The government has been asked to hire more doctors to support the Universal Health Coverage launched by President Uhuru Kenyatta last week.
The Kenya Medical Practitioners, Pharmacists and Dentists Union yesterday said they support the UHC but faulted its financing aspect which it said lacked direction.
Uhuru on Thursday launched the programme in Kisumu. He said residents of Kisumu, Nyeri, Isiolo and Machakos counties will enjoy free medical services during the piloting of the programme ahead of national rollout next year.
However, the ministry of Health said the UHC scheme will be insurance-based and not entirely free.
“The president has done a good thing by his political commitment but at the technical level, there is no direction on UHC. The president’s speech conflicts tax funding and insurance approach to the programme,” KMPDU secretary general Ouma Oluga said.
Oluga said more health workers must be employed to drive the rollout.
He said the programme should be used to test viable public-private partnerships in the provision of health services.
He said focusing on community health volunteers will make many people flock to hospitals.
“Demand for services will go up by 50 per cent, so efforts must be made to improve the number and quality of health workers. You will need more doctors and clinical officers to deliver the services,” Oluga said.
During the launch, Uhuru directed that the National Hospital Insurance Fund be restructured to support the programme. The directive means all publicly funded insurance pools will be collapsed into one.
Doctors supported the move. “So many counties that bought private schemes, parastatals and some civil servants must begin the discussion to collapse into one entity,” Oluga said.
Residents of the four piloting counties will use their UHC cards to access services. The services those of emergency, child health,maternal, mental, infectious disease management, non-communicable disease management, inpatient and outpatient and community health services.
Health CS Sicily Kariuki praised the president for prioritising the achievement of UHC, saying it will lead to transformation of Kenya by 2022.
UHC is one of Uhuru’s Big Four agenda that also includes food security, manufacturing and housing.
“Universal health coverage is essential in addressing our national challenges and will go a long way in achieving the core principle of the Vision 2030 agenda,” Sicily said.
The vision wants “no one is left behind” in terms of development.

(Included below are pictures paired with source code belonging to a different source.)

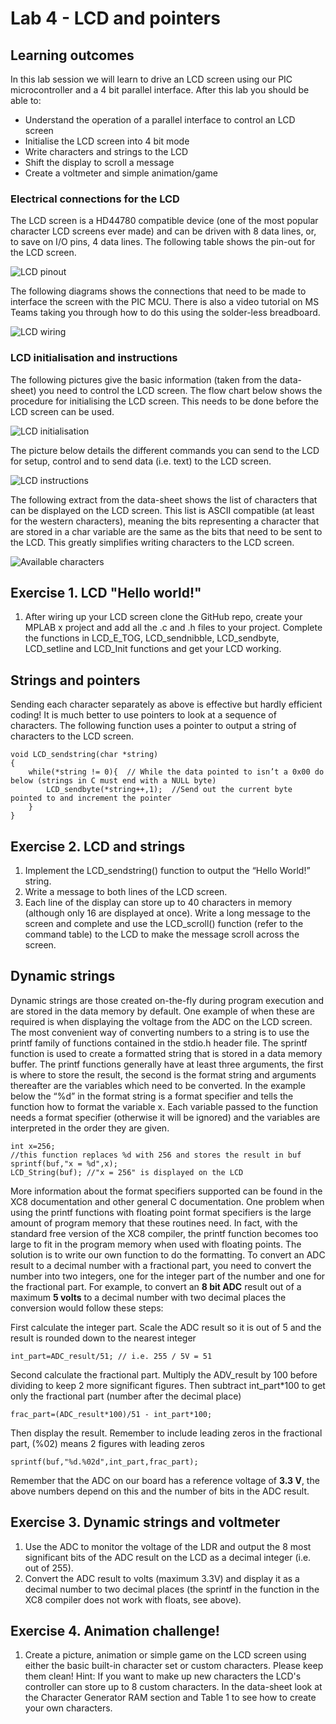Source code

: # Lab 4 - LCD and pointers

## Learning outcomes

In this lab session we will learn to drive an LCD screen using our PIC microcontroller and a 4 bit parallel interface. After this lab you should be able to:

- Understand the operation of a parallel interface to control an LCD screen
- Initialise the LCD screen into 4 bit mode
- Write characters and strings to the LCD
- Shift the display to scroll a message
- Create a voltmeter and simple animation/game 

###	Electrical connections for the LCD
The LCD screen is a HD44780 compatible device (one of the most popular character LCD screens ever made) and can be driven with 8 data lines, or, to save on I/O pins, 4 data lines. The following table shows the pin-out for the LCD screen.

![LCD pinout](gifs/lcd_pinout.png)

The following diagrams shows the connections that need to be made to interface the screen with the PIC MCU. There is also a video tutorial on MS Teams taking you through how to do this using the solder-less breadboard.

![LCD wiring](gifs/lcd_wiring.png)

###	LCD initialisation and instructions
The following pictures give the basic information (taken from the data-sheet) you need to control the LCD screen. The flow chart below shows the procedure for initialising the LCD screen. This needs to be done before the LCD screen can be used.  

![LCD initialisation](gifs/init.png)

The picture below details the different commands you can send to the LCD for setup, control and to send data (i.e. text) to the LCD screen.

![LCD instructions](gifs/instructions.png)

The following extract from the data-sheet shows the list of characters that can be displayed on the LCD screen. This list is ASCII compatible (at least for the western characters), meaning the bits representing a character that are stored in a char variable are the same as the bits that need to be sent to the LCD. This greatly simplifies writing characters to the LCD screen.

![Available characters](gifs/char_array.png)

## Exercise 1. LCD "Hello world!"

1. After wiring up your LCD screen clone the GitHub repo, create your MPLAB x project and add all the .c and .h files to your project. Complete the functions in LCD_E_TOG, LCD_sendnibble, LCD_sendbyte, LCD_setline and LCD_Init functions and get your LCD working.

## Strings and pointers

Sending each character separately as above is effective but hardly efficient coding! It is much better to use pointers to look at a sequence of characters. The following function uses a pointer to output a string of characters to the LCD screen.

	void LCD_sendstring(char *string)
	{	  
		while(*string != 0){  // While the data pointed to isn’t a 0x00 do below (strings in C must end with a NULL byte) 
			LCD_sendbyte(*string++,1); 	//Send out the current byte pointed to and increment the pointer
		}
	}

## Exercise 2. LCD and strings

1.	Implement the LCD_sendstring() function to output the “Hello World!” string.
1.	Write a message to both lines of the LCD screen.
1.	Each line of the display can store up to 40 characters in memory (although only 16 are displayed at once).  Write a long message to the screen and complete and use the LCD_scroll() function (refer to the command table) to the LCD to make the message scroll across the screen.

## Dynamic strings

Dynamic strings are those created on-the-fly during program execution and are stored in the data memory by default. One example of when these are required is when displaying the voltage from the ADC on the LCD screen.  The most convenient way of converting numbers to a string is to use the printf family of functions contained in the stdio.h header file. The sprintf function is used to create a formatted string that is stored in a data memory buffer. The printf functions generally have at least three arguments, the first is where to store the result, the second is the format string and arguments thereafter are the variables which need to be converted. In the example below the “%d” in the format string is a format specifier and tells the function how to format the variable x. Each variable passed to the function needs a format specifier (otherwise it will be ignored) and the variables are interpreted in the order they are given.

	int x=256;
	//this function replaces %d with 256 and stores the result in buf
	sprintf(buf,"x = %d",x);
	LCD_String(buf); //"x = 256" is displayed on the LCD

More information about the format specifiers supported can be found in the XC8 documentation and other general C documentation. One problem when using the printf functions with floating point format specifiers is the large amount of program memory that these routines need. In fact, with the standard free version of the XC8 compiler, the printf function becomes too large to fit in the program memory when used with floating points. The solution is to write our own function to do the formatting.
To convert an ADC result to a decimal number with a fractional part, you need to convert the number into two integers, one for the integer part of the number and one for the fractional part. For example, to convert an **8 bit ADC** result out of a maximum **5 volts** to a decimal number with two decimal places the conversion would follow these steps:

First calculate the integer part. Scale the ADC result so it is out of 5 and the result is rounded down to the nearest integer

	int_part=ADC_result/51; // i.e. 255 / 5V = 51
	
Second calculate the fractional part. Multiply the ADV_result by 100 before dividing to keep 2 more significant figures. Then subtract int_part\*100 to get only the fractional part (number after the decimal place)

	frac_part=(ADC_result*100)/51 - int_part*100;

Then display the result. Remember to include leading zeros in the fractional part, (%02) means 2 figures with leading zeros

	sprintf(buf,"%d.%02d",int_part,frac_part);
	
Remember that the ADC on our board has a reference voltage of **3.3 V**, the above numbers depend on this and the number of bits in the ADC result.
	
## Exercise 3. Dynamic strings and voltmeter

1.	Use the ADC to monitor the voltage of the LDR and output the 8 most significant bits of the ADC result on the LCD as a decimal integer (i.e. out of 255).
1.	Convert the ADC result to volts (maximum 3.3V) and display it as a decimal number to two decimal places (the sprintf in the function in the XC8 compiler does not work with floats, see above).  

## Exercise 4. Animation challenge!

1.	Create a picture, animation or simple game on the LCD screen using either the basic built-in character set or custom characters. Please keep them clean! Hint: If you want to make up new characters the LCD's controller can store up to 8 custom characters. In the data-sheet look at the Character Generator RAM section and Table 1 to see how to create your own characters.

World Health Organization boss Dr Tedros Adhanom pledged to support Kenya’s journey towards UHC, saying health lays the foundation for sustainable development.
The lessons learnt will inform countrywide scale up. Uhuru said the programme will be anchored in primary healthcare. Most the funds will go into strengthening dispensaries and health centres. He said the counties will be engaged in strengthening of health systems.
Uhuru said the government has focused on removal of user fees in hospitals since he took office in 2013. “Access to quality primary healthcare can address 80 per cent of ones health needs by focusing on preventative and promotive health interventions,” he said.